I'm trying to make sense of a mess that is a number of old wire wound resistors leading into the vibrator.

The vibrator is an Oak synchronous V6724 with 24V input hence would I be right in assuming the radio is a 32V DC farm radio?

Many of the resistors are missing the resistance values and in some the wire winds are visible. They seem to be around the 200-300 Ohm range and 3W rating.

The main question is: what sort of resistor would be suitable to drop from 32V to 24V and what resistance/wattage rating should it have?

Cheers

Oak Vibrator
Oak Vibrator


 
 Return to top of page · Post #: 2 · Written at 10:36:09 PM on 5 August 2019.
GTC's avatar
 GTC
 Location: Sydney, NSW
 Member since 28 January 2011
 Member #: 823
 Postcount: 5262

If you haven't already come across it, there is a useful page on those vibrators here:

http://members.iinet.net.au/~cool386/msp/msp.html

As to the question of resistance and wattage for a voltage dropper, first you need to know the current flowing, then apply Ohms law:

R= E/I (Voltage drop divided by current)

E.g. 32 minus 24 = 8 volts to be dropped. Say the current is 2 amps, then the value of R = 8/2 = 4 ohms.

Power = I*I*4 (I squared times R)

E.g. 2 x 2 x 4 = 16 watts.

As you can see, the current squared factor has a big impact on the power rating required.


 
 Return to top of page · Post #: 3 · Written at 9:51:58 AM on 6 August 2019.
Marcc's avatar
 Location: Wangaratta, VIC
 Member since 21 February 2009
 Member #: 438
 Postcount: 3707

It might be an ideal if possible to identify what it came out of. Unfortunately all sorts of strange things happen after stuff gets out into the world.

It may have actually been, or is a 24V radio? 24V is still used in aircraft and trucks. It may have had the resistors added to use it on a 32V Lighting Plant? These points cleared up, may make life a little easier. 32V lighting plants were very common, in rural areas.

What is often overlooked when dropping DC volts is the diode. Irrespective of the current, the voltage drop across the diode will remain constant. Also do not overlook the panel mounted resistors, which can be mounted on a steel chassis wall, causing it to become a heatsink: RS is one that has them.


 
 Return to top of page · Post #: 4 · Written at 12:35:50 PM on 6 August 2019.
Alarum's Gravatar
 Location: Toowoomba, QLD
 Member since 6 July 2019
 Member #: 2359
 Postcount: 12

The radio has a "Music Masters Radio Co" dial and the valve lineup seems to indicate that it is an A5 model made for DC power. I'm not 100% sure on the model as two valves are missing the valve numbers, though the other valves and capacitors seem to line up well with the schematic.

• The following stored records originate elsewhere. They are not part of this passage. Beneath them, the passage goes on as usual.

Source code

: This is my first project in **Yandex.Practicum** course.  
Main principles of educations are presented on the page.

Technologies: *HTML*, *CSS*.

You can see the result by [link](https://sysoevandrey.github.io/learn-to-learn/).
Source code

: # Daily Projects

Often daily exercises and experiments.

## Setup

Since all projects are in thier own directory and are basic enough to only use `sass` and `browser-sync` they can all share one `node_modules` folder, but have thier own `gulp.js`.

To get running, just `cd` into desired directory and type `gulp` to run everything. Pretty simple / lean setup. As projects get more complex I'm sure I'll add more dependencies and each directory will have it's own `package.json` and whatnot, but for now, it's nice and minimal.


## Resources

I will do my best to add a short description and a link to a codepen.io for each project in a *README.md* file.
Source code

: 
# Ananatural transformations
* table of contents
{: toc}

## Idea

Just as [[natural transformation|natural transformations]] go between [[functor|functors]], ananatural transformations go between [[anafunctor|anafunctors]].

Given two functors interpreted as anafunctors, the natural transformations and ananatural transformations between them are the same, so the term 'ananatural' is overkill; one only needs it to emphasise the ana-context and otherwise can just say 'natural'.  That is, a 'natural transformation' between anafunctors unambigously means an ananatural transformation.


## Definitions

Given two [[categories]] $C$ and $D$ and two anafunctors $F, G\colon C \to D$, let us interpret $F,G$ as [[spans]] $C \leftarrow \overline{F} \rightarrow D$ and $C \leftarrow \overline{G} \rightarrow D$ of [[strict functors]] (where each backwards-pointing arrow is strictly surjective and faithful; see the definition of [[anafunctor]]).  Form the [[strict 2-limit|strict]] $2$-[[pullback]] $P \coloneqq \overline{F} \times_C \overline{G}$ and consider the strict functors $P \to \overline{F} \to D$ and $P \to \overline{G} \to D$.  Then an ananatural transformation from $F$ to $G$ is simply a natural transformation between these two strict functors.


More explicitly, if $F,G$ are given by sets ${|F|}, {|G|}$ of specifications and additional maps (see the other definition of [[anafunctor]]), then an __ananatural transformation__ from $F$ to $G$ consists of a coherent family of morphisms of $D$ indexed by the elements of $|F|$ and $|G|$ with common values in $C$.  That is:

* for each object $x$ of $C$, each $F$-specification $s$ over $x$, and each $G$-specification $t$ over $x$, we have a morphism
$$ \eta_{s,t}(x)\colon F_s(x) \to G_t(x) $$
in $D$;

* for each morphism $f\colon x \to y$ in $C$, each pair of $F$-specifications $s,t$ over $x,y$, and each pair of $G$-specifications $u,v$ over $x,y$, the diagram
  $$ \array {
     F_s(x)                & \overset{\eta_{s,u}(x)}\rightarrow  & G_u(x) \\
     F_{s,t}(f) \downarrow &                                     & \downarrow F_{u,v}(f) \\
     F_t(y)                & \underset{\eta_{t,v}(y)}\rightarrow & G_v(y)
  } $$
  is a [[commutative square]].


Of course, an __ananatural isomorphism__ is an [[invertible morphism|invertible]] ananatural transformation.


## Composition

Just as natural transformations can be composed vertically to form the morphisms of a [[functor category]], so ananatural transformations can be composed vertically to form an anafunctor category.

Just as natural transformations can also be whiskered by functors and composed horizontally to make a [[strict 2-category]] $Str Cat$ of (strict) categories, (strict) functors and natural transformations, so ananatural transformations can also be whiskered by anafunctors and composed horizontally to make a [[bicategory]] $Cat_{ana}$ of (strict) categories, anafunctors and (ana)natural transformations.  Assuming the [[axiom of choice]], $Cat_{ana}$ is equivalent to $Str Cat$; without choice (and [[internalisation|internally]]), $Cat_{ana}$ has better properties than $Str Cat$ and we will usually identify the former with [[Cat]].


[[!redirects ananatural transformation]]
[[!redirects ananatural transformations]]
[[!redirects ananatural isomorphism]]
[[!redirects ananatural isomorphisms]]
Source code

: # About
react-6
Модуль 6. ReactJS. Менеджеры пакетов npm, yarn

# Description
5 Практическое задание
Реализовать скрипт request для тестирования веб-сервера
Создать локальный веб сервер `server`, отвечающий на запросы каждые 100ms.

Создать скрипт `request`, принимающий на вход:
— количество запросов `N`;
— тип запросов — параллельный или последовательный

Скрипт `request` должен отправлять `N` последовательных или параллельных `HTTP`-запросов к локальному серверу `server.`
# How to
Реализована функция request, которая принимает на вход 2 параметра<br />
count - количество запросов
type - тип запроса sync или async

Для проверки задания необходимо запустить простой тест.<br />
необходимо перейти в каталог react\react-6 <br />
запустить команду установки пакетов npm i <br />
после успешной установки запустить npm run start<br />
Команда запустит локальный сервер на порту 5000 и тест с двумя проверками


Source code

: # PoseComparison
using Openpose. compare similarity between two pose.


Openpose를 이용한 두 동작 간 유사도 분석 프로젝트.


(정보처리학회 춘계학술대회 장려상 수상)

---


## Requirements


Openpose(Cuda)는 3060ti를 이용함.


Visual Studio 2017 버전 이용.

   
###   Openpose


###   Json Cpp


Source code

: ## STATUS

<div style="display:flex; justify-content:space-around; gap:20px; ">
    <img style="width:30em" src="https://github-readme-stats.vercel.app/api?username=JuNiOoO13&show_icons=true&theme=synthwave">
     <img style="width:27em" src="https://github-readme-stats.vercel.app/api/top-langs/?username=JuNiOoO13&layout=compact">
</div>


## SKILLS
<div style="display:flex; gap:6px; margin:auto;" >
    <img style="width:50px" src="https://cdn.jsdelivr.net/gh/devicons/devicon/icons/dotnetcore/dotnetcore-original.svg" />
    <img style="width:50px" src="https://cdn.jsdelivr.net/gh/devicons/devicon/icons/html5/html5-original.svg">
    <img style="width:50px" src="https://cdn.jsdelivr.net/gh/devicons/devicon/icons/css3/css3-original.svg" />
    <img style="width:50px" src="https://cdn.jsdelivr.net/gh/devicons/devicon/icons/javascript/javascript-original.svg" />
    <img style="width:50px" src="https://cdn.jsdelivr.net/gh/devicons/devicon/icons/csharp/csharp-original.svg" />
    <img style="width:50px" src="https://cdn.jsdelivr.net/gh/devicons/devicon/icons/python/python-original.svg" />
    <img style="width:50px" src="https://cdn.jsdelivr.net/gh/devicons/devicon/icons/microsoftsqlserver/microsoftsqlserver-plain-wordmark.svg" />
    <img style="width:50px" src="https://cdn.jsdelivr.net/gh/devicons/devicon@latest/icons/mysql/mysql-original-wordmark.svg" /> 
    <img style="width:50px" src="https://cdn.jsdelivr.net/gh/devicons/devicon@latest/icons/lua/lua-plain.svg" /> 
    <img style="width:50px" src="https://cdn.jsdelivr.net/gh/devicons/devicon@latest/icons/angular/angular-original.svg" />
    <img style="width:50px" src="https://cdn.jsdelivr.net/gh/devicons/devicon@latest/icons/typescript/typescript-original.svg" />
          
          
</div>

At the moment, there are 5 resistors in parallel running into the vibrator, which I assume is dropping the voltage from 32V to 24V. However most of the resistance values have been rubbed off and are unreadable.


 
 Return to top of page · Post #: 5 · Written at 10:18:11 PM on 6 August 2019.
Brad's avatar
 Administrator
 Location: Greenwich, NSW
 Member since 15 November 2005
 Member #: 1
 Postcount: 5505

Photos uploaded.


‾‾‾‾‾‾‾‾‾‾‾‾‾‾‾‾‾‾‾‾‾‾‾‾‾‾‾‾‾‾‾‾‾‾‾‾‾‾‾‾‾‾‾‾‾‾‾‾‾‾‾‾‾‾‾‾‾‾‾‾‾‾‾‾‾‾‾‾
A valve a day keeps the transistor away...

 
 Return to top of page · Post #: 6 · Written at 12:27:06 AM on 7 August 2019.
GTC's avatar
 GTC
 Location: Sydney, NSW
 Member since 28 January 2011
 Member #: 823
 Postcount: 5262

most of the resistance values have been rubbed off and are unreadable.

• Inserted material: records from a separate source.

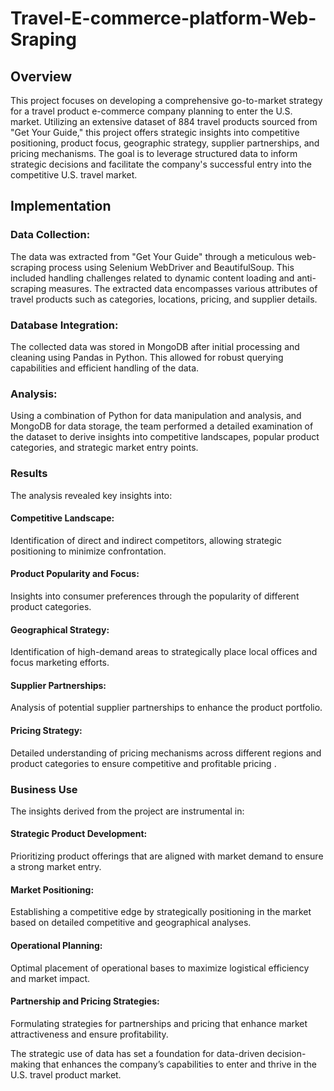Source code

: # Travel-E-commerce-platform-Web-Sraping
## Overview
This project focuses on developing a comprehensive go-to-market strategy for a travel product e-commerce company planning to enter the U.S. market. Utilizing an extensive dataset of 884 travel products sourced from "Get Your Guide," this project offers strategic insights into competitive positioning, product focus, geographic strategy, supplier partnerships, and pricing mechanisms. The goal is to leverage structured data to inform strategic decisions and facilitate the company's successful entry into the competitive U.S. travel market.

## Implementation
### Data Collection:
The data was extracted from "Get Your Guide" through a meticulous web-scraping process using Selenium WebDriver and BeautifulSoup. This included handling challenges related to dynamic content loading and anti-scraping measures. The extracted data encompasses various attributes of travel products such as categories, locations, pricing, and supplier details.

### Database Integration:
The collected data was stored in MongoDB after initial processing and cleaning using Pandas in Python. This allowed for robust querying capabilities and efficient handling of the data.

### Analysis:
Using a combination of Python for data manipulation and analysis, and MongoDB for data storage, the team performed a detailed examination of the dataset to derive insights into competitive landscapes, popular product categories, and strategic market entry points.

### Results
The analysis revealed key insights into:

#### Competitive Landscape: 
Identification of direct and indirect competitors, allowing strategic positioning to minimize confrontation.
#### Product Popularity and Focus: 
Insights into consumer preferences through the popularity of different product categories.
#### Geographical Strategy: 
Identification of high-demand areas to strategically place local offices and focus marketing efforts.
#### Supplier Partnerships: 
Analysis of potential supplier partnerships to enhance the product portfolio.
#### Pricing Strategy: 
Detailed understanding of pricing mechanisms across different regions and product categories to ensure competitive and profitable pricing
.
### Business Use
The insights derived from the project are instrumental in:

#### Strategic Product Development: 
Prioritizing product offerings that are aligned with market demand to ensure a strong market entry.
#### Market Positioning: 
Establishing a competitive edge by strategically positioning in the market based on detailed competitive and geographical analyses.
#### Operational Planning: 
Optimal placement of operational bases to maximize logistical efficiency and market impact.
#### Partnership and Pricing Strategies: 
Formulating strategies for partnerships and pricing that enhance market attractiveness and ensure profitability.

The strategic use of data has set a foundation for data-driven decision-making that enhances the company’s capabilities to enter and thrive in the U.S. travel product market.
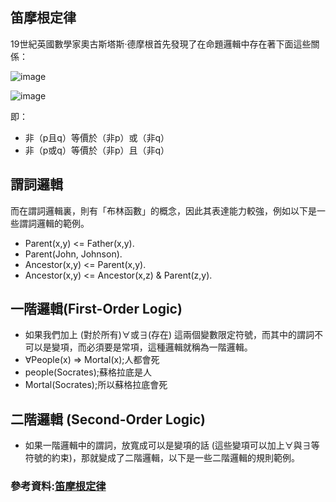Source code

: ## 笛摩根定律
19世紀英國數學家奧古斯塔斯·德摩根首先發現了在命題邏輯中存在著下面這些關係：

![image](https://user-images.githubusercontent.com/47874872/123464056-e8ead880-d61e-11eb-9fa1-797d9dc697a4.png)

![image](https://user-images.githubusercontent.com/47874872/123463789-8a255f00-d61e-11eb-9112-637c6751c2ce.png)

即：
* 非（p且q）等價於（非p）或（非q）
* 非（p或q）等價於（非p）且（非q）

## 謂詞邏輯
而在謂詞邏輯裏，則有「布林函數」的概念，因此其表達能力較強，例如以下是一些謂詞邏輯的範例。
* Parent(x,y) <= Father(x,y).
* Parent(John, Johnson).
* Ancestor(x,y) <= Parent(x,y).
* Ancestor(x,y) <= Ancestor(x,z) & Parent(z,y).
## 一階邏輯(First-Order Logic)
* 如果我們加上  (對於所有)∀或∃(存在) 這兩個變數限定符號，而其中的謂詞不可以是變項，而必須要是常項，這種邏輯就稱為一階邏輯。
* ∀People(x) => Mortal(x);人都會死
* people(Socrates);蘇格拉底是人
* Mortal(Socrates);所以蘇格拉底會死
## 二階邏輯 (Second-Order Logic)
* 如果一階邏輯中的謂詞，放寬成可以是變項的話 (這些變項可以加上∀與∃等符號的約束)，那就變成了二階邏輯，以下是一些二階邏輯的規則範例。

### 參考資料:[笛摩根定律](https://zh.wikipedia.org/wiki/%E5%BE%B7%E6%91%A9%E6%A0%B9%E5%AE%9A%E5%BE%8B)
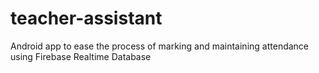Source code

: # teacher-assistant
Android app to ease the process of marking and maintaining attendance using Firebase Realtime Database
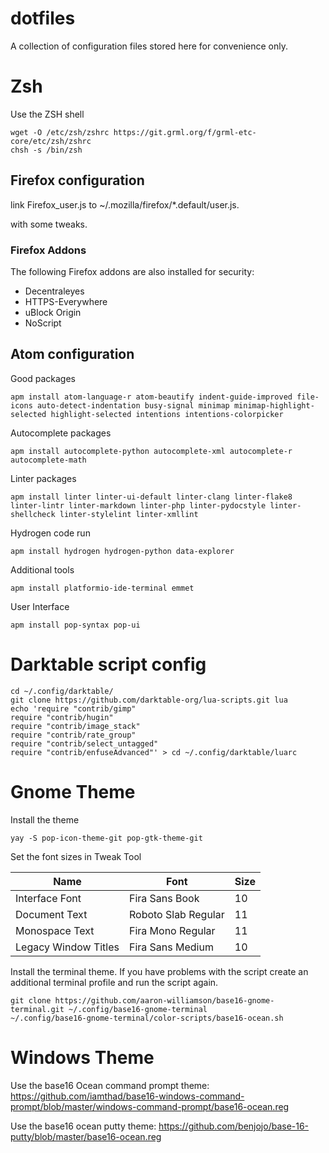 # dotfiles

A collection of configuration files stored here for convenience only.

# Zsh

Use the ZSH shell

    wget -O /etc/zsh/zshrc https://git.grml.org/f/grml-etc-core/etc/zsh/zshrc
    chsh -s /bin/zsh

## Firefox configuration

link Firefox_user.js to ~/.mozilla/firefox/\*.default/user.js.

<!-- Based upon [This](https://github.com/pyllyukko/user.js) user.js file -->

with some tweaks.

### Firefox Addons

The following Firefox addons are also installed for security:

-   Decentraleyes
-   HTTPS-Everywhere
-   uBlock Origin
-   NoScript

## Atom configuration

Good packages

    apm install atom-language-r atom-beautify indent-guide-improved file-icons auto-detect-indentation busy-signal minimap minimap-highlight-selected highlight-selected intentions intentions-colorpicker

Autocomplete packages

    apm install autocomplete-python autocomplete-xml autocomplete-r autocomplete-math

Linter packages

    apm install linter linter-ui-default linter-clang linter-flake8 linter-lintr linter-markdown linter-php linter-pydocstyle linter-shellcheck linter-stylelint linter-xmllint

Hydrogen code run

    apm install hydrogen hydrogen-python data-explorer

Additional tools

    apm install platformio-ide-terminal emmet

User Interface

    apm install pop-syntax pop-ui

# Darktable script config

    cd ~/.config/darktable/
    git clone https://github.com/darktable-org/lua-scripts.git lua
    echo 'require "contrib/gimp"
    require "contrib/hugin"
    require "contrib/image_stack"
    require "contrib/rate_group"
    require "contrib/select_untagged"
    require "contrib/enfuseAdvanced"' > cd ~/.config/darktable/luarc

# Gnome Theme

Install the theme

    yay -S pop-icon-theme-git pop-gtk-theme-git

Set the font sizes in Tweak Tool

| Name                 | Font                | Size |
| -------------------- | ------------------- | ---- |
| Interface Font       | Fira Sans Book      | 10   |
| Document Text        | Roboto Slab Regular | 11   |
| Monospace Text       | Fira Mono Regular   | 11   |
| Legacy Window Titles | Fira Sans Medium    | 10   |

Install the terminal theme. If you have problems with the script create an additional terminal profile and run the script again.

    git clone https://github.com/aaron-williamson/base16-gnome-terminal.git ~/.config/base16-gnome-terminal
    ~/.config/base16-gnome-terminal/color-scripts/base16-ocean.sh

# Windows Theme
Use the base16 Ocean command prompt theme: <https://github.com/iamthad/base16-windows-command-prompt/blob/master/windows-command-prompt/base16-ocean.reg>

Use the base16 ocean putty theme: <https://github.com/benjojo/base-16-putty/blob/master/base16-ocean.reg>
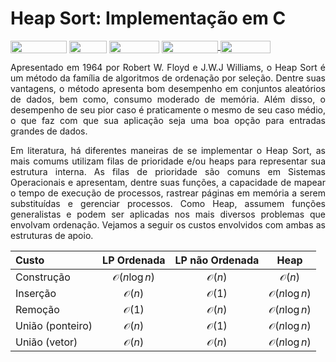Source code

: # Heap Sort: Implementação em C

<div style="display: inline-block;">
<img align="center" height="20px" width="90px" src="https://img.shields.io/badge/Maintained%3F-yes-green.svg"/> 
<img align="center" height="20px" width="60px" src="https://img.shields.io/badge/C%2B%2B-00599C?style=for-the-badge&logo=c%2B%2B&logoColor=white"/> 
<img align="center" height="20px" width="80px" src="https://img.shields.io/badge/Made%20for-VSCode-1f425f.svg"/> 
<a href="https://github.com/mpiress/midpy/issues">
<img align="center" height="20px" width="90px" src="https://img.shields.io/badge/contributions-welcome-brightgreen.svg?style=flat"/>
<img align="center" height="20px" width="80px" src="https://badgen.net/badge/license/MIT/green"/>
</a> 
</div>

<p> </p>
<p> </p>

<p align="justify">
Apresentado em 1964 por Robert W. Floyd e J.W.J Williams, o Heap Sort é um método da família de algoritmos de ordenação por seleção. Dentre suas vantagens, o método apresenta bom desempenho em conjuntos aleatórios de dados, bem como, consumo moderado de memória. Além disso, o desempenho de seu pior caso é praticamente o mesmo de seu caso médio, o que faz com que sua aplicação seja uma boa opção para entradas grandes de dados.
</p>

<p align="justify">
Em literatura, há diferentes maneiras de se implementar o Heap Sort, as mais comums utilizam filas de prioridade e/ou heaps para representar sua estrutura interna. As filas de prioridade são comuns em Sistemas Operacionais e apresentam, dentre suas funções, a capacidade de mapear o tempo de execução de processos, rastrear páginas em memória a serem substituídas e gerenciar processos. Como Heap, assumem funções generalistas e podem ser aplicadas nos mais diversos problemas que envolvam ordenação. Vejamos a seguir os custos envolvidos com ambas as estruturas de apoio. 
</p>


| Custo           |  LP Ordenada            | LP não Ordenada         | Heap                    |
|:----------------|:-----------------------:|:-----------------------:|:-----------------------:|
| Construção      | $\mathcal{O}(n\log{}n)$ | $\mathcal{O}(n)$        | $\mathcal{O}(n)$        |
| Inserção        | $\mathcal{O}(n)$        | $\mathcal{O}(1)$        | $\mathcal{O}(n\log{}n)$ |
| Remoção         | $\mathcal{O}(1)$        | $\mathcal{O}(n)$        | $\mathcal{O}(n\log{}n)$ | 
| União (ponteiro)| $\mathcal{O}(n)$        | $\mathcal{O}(1)$        | $\mathcal{O}(n\log{}n)$ |
| União (vetor)   | $\mathcal{O}(n)$        | $\mathcal{O}(n)$        | $\mathcal{O}(n\log{}n)$ |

Put an ohmmeter across each of them.


 
 Return to top of page · Post #: 7 · Written at 12:44:09 AM on 7 August 2019.
Marcc's avatar
 Location: Wangaratta, VIC
 Member since 21 February 2009
 Member #: 438
 Postcount: 3707

The A5's appear to be mains sets V5 is a vibrator set and they're all 6V. V6724 is a 24V Synchronous vibrator, Max 1.7A 100 cps

This is looking like king size hack. The only set I see in AORSM's 32V is V525M 7 it did not use octal valves. Those resistors look like a dogs dinner and I have every doubt as to them being in any way, original. I have had to deal with a mains STC with a resistor mess like that. He was trying to fix the bias after his mod: I fixed it, I put it back to original. Lots of radios work well when you do that.

What are the numbers on the valves you have? I suspect something like 1C7 and there are five valves with their filaments in series. If so this may have been a 6V one?


 
 Return to top of page · Post #: 8 · Written at 7:49:00 PM on 7 August 2019.
Robbbert's avatar
 Location: Sydney, NSW
 Member since 18 September 2015
 Member #: 1801
 Postcount: 1074

Ugh, what a mess. I can see 2 resistors marked 100 ohms. The dead giveaway of a horrible hack is all those resistors soldered to a metal ring next to one of the valve sockets. It's obvious someone was trying to match incompatible voltages. Did they succeed?

I'd expect all those resistors to be close to their original values, despite the grotty appearance, so just disconnect and measure each one.

After that, you'll have to sit down with a calculator and do a bit a of maths to work out what is and what should be.